Ilha do Fogo: Acção de execução intentada por um munícipe contra Câmara de São Filipe decidida sexta-feira

São Filipe, 04 Abri (Inforpress) – Uma acção de execução da edilidade de São Filipe, pelo incumprimento de uma sentença homologatória de 2012, intentada por um munícipe, cujo seu lote de terreno foi vendido a um terceiro, vai ser decidido sexta-feira pelo tribunal de São Filipe.

Em 2012, a anterior equipa camarária e o munícipe acordaram, no tribunal, de que a edilidade iria resolver o problema da venda ilegal do lote de terreno em Achada São Filipe, e que para tal disponibilizaria ao munícipe dois lotes de terreno , com pouco mais de 300 metros quadrados, no mesmo bairro e que num prazo de seis meses, o Gabinete Técnico elaboraria o projecto arquitectónico e cálculo de estabilidade e efectuar os trabalhos de terraplanagem, remoção dos entulhos e disponibilização de toda a pedra, areia e cimento necessários para a construção dos alicerces.

Passados todos esses anos, o acordo não foi cumprido, apesar da insistência do munícipe, cuja última carta enviada à edilidade data-se de Novembro de 2016, sem quaisquer reacções por parte da autarquia.

Tendo em conta que o queixoso continua em espaços arrendados, com despesas de cerca de 700 contos em arrendamento da habitação, decidiu recorrer ao tribunal para obrigar a edilidade a cumprir a sentença, segundo o seu advogado, Artur Cardoso.

O caso vai ser decidido no dia 06 de Abril, mais de seis anos após a celebração do acordo entre as partes, segundo o seu advogado.

No mesmo dia, o tribunal judicial de São Filipe vai julgar o processo movido contra a edilidade de São Filipe pelos quatro funcionários do quadro especial que reivindicam o pagamento do subsídio previsto no âmbito do decreto-lei 49/2014 de 10 de Setembro, pela cessação de serviço prestados.

Neste momento, encontram-se pendentes no tribunal outros dois processos de execução contra a edilidade de São Filipe para o pagamento de montante avultados por trabalhos realizados.

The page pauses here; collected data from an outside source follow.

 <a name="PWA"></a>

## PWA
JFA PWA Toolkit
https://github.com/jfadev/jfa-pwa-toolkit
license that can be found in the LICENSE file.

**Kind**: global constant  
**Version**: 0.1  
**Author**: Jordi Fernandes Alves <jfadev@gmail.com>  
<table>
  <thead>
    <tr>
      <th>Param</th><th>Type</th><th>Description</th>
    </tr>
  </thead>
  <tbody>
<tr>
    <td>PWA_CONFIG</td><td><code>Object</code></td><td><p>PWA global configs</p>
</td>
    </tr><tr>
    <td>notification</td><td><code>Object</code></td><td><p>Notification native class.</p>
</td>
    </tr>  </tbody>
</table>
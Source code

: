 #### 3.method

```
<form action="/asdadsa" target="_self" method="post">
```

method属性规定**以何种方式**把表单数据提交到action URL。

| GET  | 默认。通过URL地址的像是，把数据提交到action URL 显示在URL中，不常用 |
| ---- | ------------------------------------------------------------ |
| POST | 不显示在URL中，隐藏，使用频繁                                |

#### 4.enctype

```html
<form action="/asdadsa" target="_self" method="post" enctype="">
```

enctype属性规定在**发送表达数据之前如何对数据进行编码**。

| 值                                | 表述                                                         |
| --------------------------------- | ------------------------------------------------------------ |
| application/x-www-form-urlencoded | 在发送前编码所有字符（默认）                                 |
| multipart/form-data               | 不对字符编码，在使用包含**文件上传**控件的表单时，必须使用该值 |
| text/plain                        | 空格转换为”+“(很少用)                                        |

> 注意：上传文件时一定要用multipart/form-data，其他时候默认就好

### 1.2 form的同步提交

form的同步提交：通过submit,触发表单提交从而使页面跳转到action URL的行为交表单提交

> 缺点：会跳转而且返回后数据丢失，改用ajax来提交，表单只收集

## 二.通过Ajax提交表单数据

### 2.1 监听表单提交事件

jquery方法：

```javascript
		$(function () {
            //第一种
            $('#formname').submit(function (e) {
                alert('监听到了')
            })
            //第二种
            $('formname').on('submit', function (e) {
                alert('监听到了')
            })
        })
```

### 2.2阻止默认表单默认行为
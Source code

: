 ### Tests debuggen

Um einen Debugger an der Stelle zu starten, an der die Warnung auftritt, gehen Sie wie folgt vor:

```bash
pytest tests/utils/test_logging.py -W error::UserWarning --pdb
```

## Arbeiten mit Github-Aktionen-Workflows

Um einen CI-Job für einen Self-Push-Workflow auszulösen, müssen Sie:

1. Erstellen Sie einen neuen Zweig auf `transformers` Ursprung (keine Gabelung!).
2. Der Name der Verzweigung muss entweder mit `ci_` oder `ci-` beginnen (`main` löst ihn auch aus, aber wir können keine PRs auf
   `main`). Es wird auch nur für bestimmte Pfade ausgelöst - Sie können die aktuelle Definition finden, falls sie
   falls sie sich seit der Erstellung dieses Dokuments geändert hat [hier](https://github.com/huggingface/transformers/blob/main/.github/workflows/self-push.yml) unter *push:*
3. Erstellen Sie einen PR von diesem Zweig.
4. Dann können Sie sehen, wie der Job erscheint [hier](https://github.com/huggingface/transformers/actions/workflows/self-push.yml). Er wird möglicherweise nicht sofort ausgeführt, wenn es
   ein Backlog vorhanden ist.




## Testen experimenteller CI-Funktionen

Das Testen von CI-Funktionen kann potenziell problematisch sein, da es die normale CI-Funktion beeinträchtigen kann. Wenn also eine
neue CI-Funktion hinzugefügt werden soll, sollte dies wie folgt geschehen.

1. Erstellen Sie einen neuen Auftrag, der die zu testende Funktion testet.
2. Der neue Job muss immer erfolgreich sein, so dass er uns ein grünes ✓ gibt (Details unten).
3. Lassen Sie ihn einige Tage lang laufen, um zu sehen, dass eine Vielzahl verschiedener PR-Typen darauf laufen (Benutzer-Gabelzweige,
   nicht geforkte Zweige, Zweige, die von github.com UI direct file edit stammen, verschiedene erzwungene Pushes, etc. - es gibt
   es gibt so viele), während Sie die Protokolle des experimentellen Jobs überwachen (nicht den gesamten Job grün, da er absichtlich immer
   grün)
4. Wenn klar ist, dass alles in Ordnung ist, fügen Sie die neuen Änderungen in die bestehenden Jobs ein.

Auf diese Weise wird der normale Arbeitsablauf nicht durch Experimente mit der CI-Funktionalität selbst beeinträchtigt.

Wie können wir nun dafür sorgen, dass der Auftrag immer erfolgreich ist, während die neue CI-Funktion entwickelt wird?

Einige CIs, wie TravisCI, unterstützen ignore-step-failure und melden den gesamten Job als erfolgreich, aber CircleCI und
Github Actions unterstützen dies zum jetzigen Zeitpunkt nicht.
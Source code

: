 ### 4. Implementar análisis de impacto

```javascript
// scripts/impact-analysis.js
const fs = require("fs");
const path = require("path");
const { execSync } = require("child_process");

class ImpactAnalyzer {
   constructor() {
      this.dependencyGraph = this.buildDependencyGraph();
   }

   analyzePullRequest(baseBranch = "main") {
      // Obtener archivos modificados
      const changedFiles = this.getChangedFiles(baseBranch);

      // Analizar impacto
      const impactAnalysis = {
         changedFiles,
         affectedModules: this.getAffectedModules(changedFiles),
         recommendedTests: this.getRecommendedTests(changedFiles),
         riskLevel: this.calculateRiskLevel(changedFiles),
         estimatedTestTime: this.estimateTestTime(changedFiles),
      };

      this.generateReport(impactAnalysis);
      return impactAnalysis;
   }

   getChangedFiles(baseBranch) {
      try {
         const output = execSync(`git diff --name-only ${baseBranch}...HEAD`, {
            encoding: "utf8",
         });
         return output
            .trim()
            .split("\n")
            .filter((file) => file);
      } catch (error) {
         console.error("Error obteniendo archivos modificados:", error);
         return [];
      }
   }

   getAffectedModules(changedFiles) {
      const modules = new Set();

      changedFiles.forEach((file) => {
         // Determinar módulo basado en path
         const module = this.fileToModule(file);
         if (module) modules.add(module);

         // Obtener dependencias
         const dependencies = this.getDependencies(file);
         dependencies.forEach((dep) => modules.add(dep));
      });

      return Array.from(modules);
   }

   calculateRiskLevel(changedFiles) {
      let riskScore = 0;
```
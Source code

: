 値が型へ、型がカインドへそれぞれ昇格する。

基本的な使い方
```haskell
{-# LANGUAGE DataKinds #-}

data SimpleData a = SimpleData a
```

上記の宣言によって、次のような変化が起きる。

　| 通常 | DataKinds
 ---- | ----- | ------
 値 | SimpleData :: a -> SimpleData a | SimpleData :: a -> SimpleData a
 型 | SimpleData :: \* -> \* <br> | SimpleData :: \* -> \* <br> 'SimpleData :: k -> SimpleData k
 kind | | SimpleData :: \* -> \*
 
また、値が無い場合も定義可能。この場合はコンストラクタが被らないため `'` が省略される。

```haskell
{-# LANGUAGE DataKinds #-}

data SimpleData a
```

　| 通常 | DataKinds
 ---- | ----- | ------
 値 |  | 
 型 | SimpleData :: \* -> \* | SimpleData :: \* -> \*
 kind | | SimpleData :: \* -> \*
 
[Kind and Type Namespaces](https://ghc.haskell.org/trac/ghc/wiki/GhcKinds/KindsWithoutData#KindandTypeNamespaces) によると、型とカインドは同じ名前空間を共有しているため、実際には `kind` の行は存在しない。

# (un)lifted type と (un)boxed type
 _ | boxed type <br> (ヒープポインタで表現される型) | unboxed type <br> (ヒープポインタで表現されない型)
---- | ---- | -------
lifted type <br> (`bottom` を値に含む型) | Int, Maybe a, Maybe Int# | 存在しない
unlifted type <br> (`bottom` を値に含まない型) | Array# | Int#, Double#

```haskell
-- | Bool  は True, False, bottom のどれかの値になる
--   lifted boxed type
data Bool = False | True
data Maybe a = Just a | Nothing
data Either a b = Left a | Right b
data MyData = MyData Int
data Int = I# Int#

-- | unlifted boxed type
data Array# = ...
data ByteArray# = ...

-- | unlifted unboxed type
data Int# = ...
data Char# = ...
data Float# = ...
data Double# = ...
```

Um dos pedidos de execução, no valor de 900 contos, incluindo o honorário ao advogado, foi solicitado por um empreiteiro da cidade que, em 2016, na anterior gestão camarária, executou os trabalhos de base da praça de Cruz dos Paços.

No início deste ano, a edilidade e o empreiteiro acordaram no tribunal o pagamento dos cerca de 700 contos, em seis prestações, sendo que a primeira devia ser liquidada no final de Fevereiro e outra no final de Março, o que não aconteceu, razão pela qual o empreiteiro intentou uma acção de execução para apreensão de bens da edilidade para o pagamento integral do valor.

O outro processo de execução, respeitante às obras de preparação do piso para a colocação de relva no campo de São Lourenço, inaugurada no início de Agosto de 2017, foi intentada pela ARF – Construção civil sociedade unipessoal, reclamando o pagamento de perto de quatro mil contos (3.886 contos), correspondente 20 por cento (%) do valor total.

Para a execução dos trabalhos, a edilidade pagou 9.717 contos, correspondente a 50% e mais uma tranche de 5.830 contos, 30%, mas desde que recebeu a obra em definitiva, a 01 de Setembro de 2017, está por pagar os cerca de quatro mil contos, agora reclamado pela sociedade no tribunal.

Ao todo, os trabalhos de preparação do piso do campo de São Lourenço custaram à edilidade mais de 19 mil contos (19.424 contos), sem contar com aquisição de relva e sua colocação.

Na altura, a edilidade celebrou contrato para execução dos trabalhos de preparação do terreno dos campos de São Lourenço e de Lém de Cima (cidade São Filipe) com a empresa ARF, mas apenas o de campo de São Lourenço foi realizado e a Câmara vai recrutar nova empresa para realizar os trabalhos no campo de Lém de Cima, visando a colocação de relva sintética.

A colocação de relva sintética no campo de São Lourenço, inaugurado a 06 de Agosto, por ocasião da celebração do 10 de Agosto, dia da Freguesia de São Lourenço, em conjunto com o campo de Lém de Cima, estavam orçados 23 mil contos, sem contar com os trabalhos de preparação do piso para a colocação da relva.

O arrelvamento sintético destas duas infra-estruturas desportivas no município de São Filipe é financiado dentro do empréstimo de 150 mil contos efectuados pela edilidade para materializar um conjunto de projectos em sectores desportivos, sociais e económicos.